_Requirement_
The required output is the lines below from the line containing "(tested with v3.1)" to the line containing "This example requires", inclusive, retyped exactly. No other lines belong in it.

_Data shown_
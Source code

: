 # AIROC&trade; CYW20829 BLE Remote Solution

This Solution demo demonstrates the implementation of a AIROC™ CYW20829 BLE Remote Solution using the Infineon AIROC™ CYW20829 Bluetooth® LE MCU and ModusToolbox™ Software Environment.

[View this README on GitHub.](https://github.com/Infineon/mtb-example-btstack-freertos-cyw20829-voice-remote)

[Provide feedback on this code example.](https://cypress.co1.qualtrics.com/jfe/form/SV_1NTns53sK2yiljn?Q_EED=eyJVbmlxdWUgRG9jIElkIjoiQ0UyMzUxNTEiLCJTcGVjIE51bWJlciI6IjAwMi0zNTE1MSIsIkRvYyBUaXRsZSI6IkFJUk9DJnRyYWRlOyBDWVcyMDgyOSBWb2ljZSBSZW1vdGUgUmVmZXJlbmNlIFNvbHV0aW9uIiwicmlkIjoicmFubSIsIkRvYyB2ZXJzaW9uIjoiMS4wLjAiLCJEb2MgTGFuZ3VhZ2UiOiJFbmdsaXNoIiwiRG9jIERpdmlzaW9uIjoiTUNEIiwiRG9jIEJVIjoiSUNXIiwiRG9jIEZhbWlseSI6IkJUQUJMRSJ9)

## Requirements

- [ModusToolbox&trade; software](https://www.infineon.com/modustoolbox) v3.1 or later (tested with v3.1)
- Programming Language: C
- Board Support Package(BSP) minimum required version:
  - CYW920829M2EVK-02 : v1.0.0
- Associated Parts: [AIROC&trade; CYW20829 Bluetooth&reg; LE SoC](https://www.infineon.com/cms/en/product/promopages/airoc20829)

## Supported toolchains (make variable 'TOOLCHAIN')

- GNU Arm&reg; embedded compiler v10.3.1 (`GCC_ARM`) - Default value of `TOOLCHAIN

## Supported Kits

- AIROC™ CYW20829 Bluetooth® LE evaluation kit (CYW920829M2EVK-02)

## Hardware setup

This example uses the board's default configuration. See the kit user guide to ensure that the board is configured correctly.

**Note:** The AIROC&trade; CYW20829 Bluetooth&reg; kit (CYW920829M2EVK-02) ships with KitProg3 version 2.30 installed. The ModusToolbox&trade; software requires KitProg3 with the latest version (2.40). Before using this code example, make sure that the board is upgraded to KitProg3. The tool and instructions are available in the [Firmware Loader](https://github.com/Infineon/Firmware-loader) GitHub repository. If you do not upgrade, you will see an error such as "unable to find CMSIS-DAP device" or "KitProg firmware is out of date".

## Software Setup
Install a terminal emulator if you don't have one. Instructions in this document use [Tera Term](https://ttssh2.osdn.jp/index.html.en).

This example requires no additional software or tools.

* * *

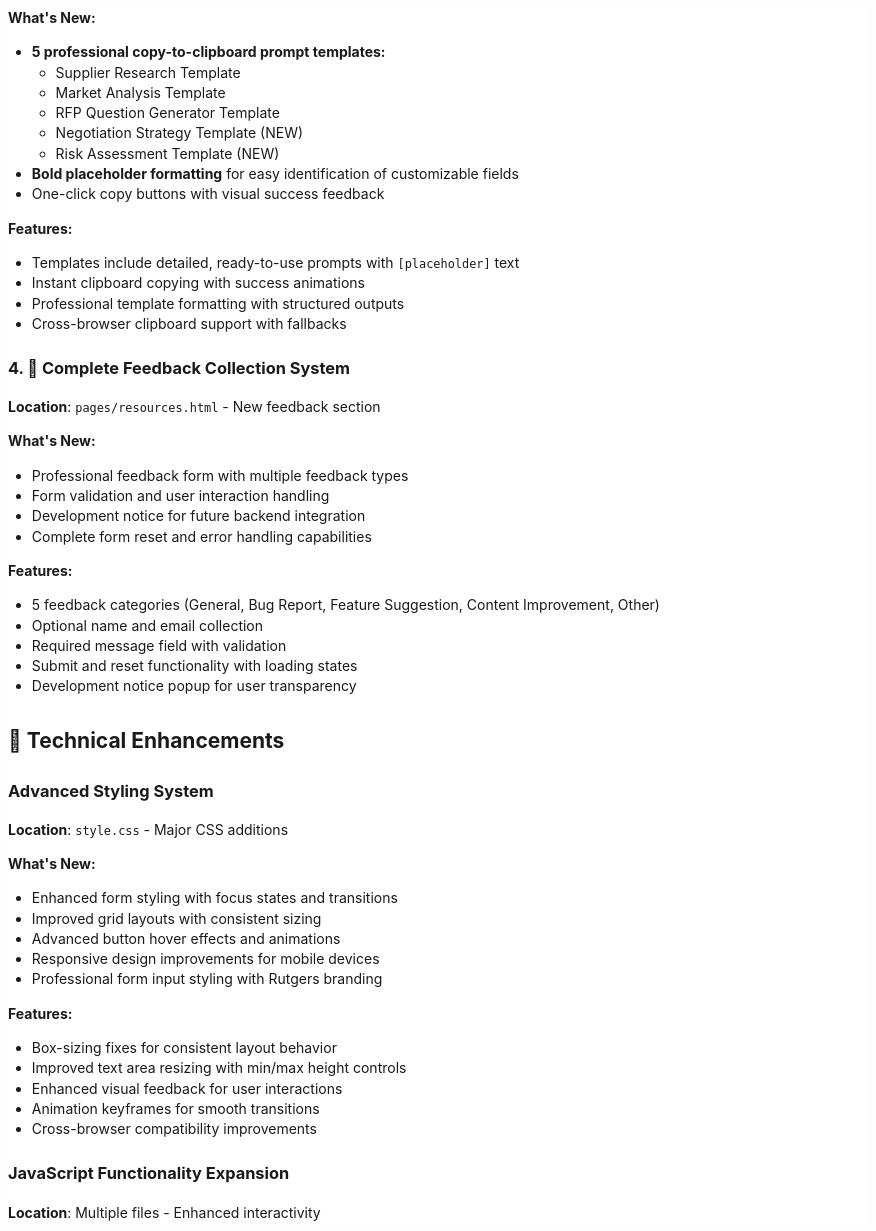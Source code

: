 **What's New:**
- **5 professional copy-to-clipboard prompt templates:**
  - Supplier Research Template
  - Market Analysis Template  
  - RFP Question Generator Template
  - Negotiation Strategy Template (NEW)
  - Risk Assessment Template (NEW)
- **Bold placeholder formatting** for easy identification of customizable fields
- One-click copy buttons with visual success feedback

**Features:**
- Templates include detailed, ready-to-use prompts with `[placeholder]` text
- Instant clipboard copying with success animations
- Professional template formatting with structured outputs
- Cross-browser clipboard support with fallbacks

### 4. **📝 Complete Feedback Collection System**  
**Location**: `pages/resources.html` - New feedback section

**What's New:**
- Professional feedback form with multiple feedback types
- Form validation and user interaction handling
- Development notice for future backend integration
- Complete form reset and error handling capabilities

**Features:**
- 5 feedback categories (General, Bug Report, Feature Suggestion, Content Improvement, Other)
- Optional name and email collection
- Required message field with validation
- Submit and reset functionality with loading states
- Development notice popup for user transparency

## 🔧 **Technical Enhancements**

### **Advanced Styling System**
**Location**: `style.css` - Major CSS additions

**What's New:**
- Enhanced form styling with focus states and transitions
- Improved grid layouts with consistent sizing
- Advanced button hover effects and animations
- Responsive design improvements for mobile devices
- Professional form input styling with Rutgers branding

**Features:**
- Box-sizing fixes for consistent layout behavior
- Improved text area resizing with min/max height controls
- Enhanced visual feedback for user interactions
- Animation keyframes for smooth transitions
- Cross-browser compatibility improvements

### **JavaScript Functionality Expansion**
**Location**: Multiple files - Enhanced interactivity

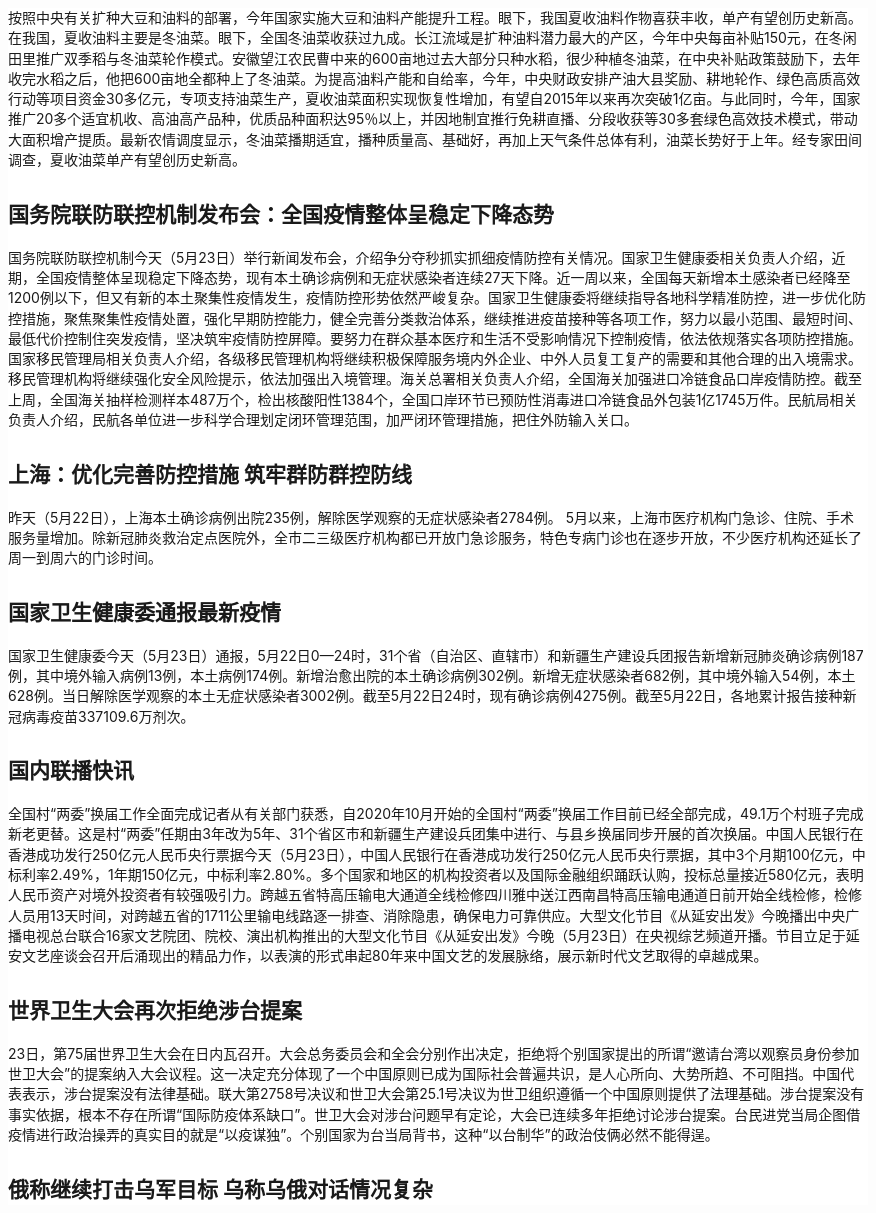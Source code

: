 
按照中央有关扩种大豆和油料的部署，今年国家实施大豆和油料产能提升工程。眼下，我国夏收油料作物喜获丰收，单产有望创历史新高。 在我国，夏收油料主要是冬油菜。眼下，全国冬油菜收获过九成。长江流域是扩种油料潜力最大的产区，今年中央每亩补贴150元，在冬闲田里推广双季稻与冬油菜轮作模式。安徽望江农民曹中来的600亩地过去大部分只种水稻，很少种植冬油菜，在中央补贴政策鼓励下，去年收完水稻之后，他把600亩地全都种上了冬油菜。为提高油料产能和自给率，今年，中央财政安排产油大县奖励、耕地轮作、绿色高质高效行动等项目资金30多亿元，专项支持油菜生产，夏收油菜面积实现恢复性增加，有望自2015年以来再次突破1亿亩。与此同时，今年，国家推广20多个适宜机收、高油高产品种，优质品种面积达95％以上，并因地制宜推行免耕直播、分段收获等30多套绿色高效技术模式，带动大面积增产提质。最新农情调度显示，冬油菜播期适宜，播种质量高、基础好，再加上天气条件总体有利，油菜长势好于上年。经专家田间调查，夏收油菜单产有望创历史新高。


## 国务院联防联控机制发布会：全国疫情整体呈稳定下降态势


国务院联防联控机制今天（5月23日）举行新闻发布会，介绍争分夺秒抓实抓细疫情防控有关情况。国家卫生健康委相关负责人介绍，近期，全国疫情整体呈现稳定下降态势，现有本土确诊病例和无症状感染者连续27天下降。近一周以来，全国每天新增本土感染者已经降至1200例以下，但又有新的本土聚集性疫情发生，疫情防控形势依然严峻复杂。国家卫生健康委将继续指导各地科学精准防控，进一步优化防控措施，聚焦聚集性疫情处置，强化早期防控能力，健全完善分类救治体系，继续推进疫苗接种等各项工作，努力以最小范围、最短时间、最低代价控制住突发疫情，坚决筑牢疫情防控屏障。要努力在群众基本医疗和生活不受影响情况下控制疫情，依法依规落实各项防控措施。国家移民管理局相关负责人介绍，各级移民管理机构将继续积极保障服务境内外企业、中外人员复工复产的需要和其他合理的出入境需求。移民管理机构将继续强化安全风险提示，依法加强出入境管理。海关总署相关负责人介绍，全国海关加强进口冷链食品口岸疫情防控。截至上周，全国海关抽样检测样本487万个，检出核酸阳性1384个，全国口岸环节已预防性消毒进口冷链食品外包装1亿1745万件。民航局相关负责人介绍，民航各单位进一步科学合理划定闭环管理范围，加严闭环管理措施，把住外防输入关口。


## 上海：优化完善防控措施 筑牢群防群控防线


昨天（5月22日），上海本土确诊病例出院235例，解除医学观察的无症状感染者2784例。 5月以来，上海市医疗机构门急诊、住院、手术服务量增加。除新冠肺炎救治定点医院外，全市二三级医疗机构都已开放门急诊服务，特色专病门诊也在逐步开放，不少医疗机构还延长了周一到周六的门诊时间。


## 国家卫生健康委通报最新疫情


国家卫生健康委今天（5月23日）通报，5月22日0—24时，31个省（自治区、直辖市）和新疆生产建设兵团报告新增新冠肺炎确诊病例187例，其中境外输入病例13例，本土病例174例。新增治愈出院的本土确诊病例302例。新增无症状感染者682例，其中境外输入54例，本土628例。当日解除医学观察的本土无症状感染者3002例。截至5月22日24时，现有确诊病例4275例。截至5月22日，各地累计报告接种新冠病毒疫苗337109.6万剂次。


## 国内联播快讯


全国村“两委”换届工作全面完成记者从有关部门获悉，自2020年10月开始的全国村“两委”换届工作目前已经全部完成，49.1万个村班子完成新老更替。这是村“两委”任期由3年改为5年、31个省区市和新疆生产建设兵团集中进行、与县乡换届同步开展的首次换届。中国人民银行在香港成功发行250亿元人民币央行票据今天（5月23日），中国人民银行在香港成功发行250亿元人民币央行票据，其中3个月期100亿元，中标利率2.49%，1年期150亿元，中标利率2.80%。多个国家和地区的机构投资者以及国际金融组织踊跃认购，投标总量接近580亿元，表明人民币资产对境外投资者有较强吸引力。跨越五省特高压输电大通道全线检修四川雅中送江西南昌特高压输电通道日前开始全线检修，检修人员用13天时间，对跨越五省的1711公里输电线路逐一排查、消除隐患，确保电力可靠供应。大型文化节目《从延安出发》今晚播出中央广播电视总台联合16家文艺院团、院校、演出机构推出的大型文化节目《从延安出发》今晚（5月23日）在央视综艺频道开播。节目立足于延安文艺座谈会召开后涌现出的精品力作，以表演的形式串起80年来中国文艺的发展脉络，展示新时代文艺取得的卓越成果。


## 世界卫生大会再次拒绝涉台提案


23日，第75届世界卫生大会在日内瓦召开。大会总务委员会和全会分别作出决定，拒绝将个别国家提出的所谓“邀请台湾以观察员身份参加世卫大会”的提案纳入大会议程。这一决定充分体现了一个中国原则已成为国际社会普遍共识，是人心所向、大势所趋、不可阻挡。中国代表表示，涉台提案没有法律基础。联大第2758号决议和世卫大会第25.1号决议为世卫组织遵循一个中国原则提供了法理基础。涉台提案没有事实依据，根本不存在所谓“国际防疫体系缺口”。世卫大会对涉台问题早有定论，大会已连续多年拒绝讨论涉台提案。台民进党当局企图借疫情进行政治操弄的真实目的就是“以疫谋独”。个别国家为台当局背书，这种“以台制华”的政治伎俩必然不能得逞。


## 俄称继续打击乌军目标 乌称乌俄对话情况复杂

_Answer to this exercise_
- [ModusToolbox&trade; software](https://www.infineon.com/modustoolbox) v3.1 or later (tested with v3.1)
- Programming Language: C
- Board Support Package(BSP) minimum required version:
  - CYW920829M2EVK-02 : v1.0.0
- Associated Parts: [AIROC&trade; CYW20829 Bluetooth&reg; LE SoC](https://www.infineon.com/cms/en/product/promopages/airoc20829)

## Supported toolchains (make variable 'TOOLCHAIN')

- GNU Arm&reg; embedded compiler v10.3.1 (`GCC_ARM`) - Default value of `TOOLCHAIN

## Supported Kits

- AIROC™ CYW20829 Bluetooth® LE evaluation kit (CYW920829M2EVK-02)

## Hardware setup

This example uses the board's default configuration. See the kit user guide to ensure that the board is configured correctly.

**Note:** The AIROC&trade; CYW20829 Bluetooth&reg; kit (CYW920829M2EVK-02) ships with KitProg3 version 2.30 installed. The ModusToolbox&trade; software requires KitProg3 with the latest version (2.40). Before using this code example, make sure that the board is upgraded to KitProg3. The tool and instructions are available in the [Firmware Loader](https://github.com/Infineon/Firmware-loader) GitHub repository. If you do not upgrade, you will see an error such as "unable to find CMSIS-DAP device" or "KitProg firmware is out of date".

## Software Setup
Install a terminal emulator if you don't have one. Instructions in this document use [Tera Term](https://ttssh2.osdn.jp/index.html.en).

This example requires no additional software or tools.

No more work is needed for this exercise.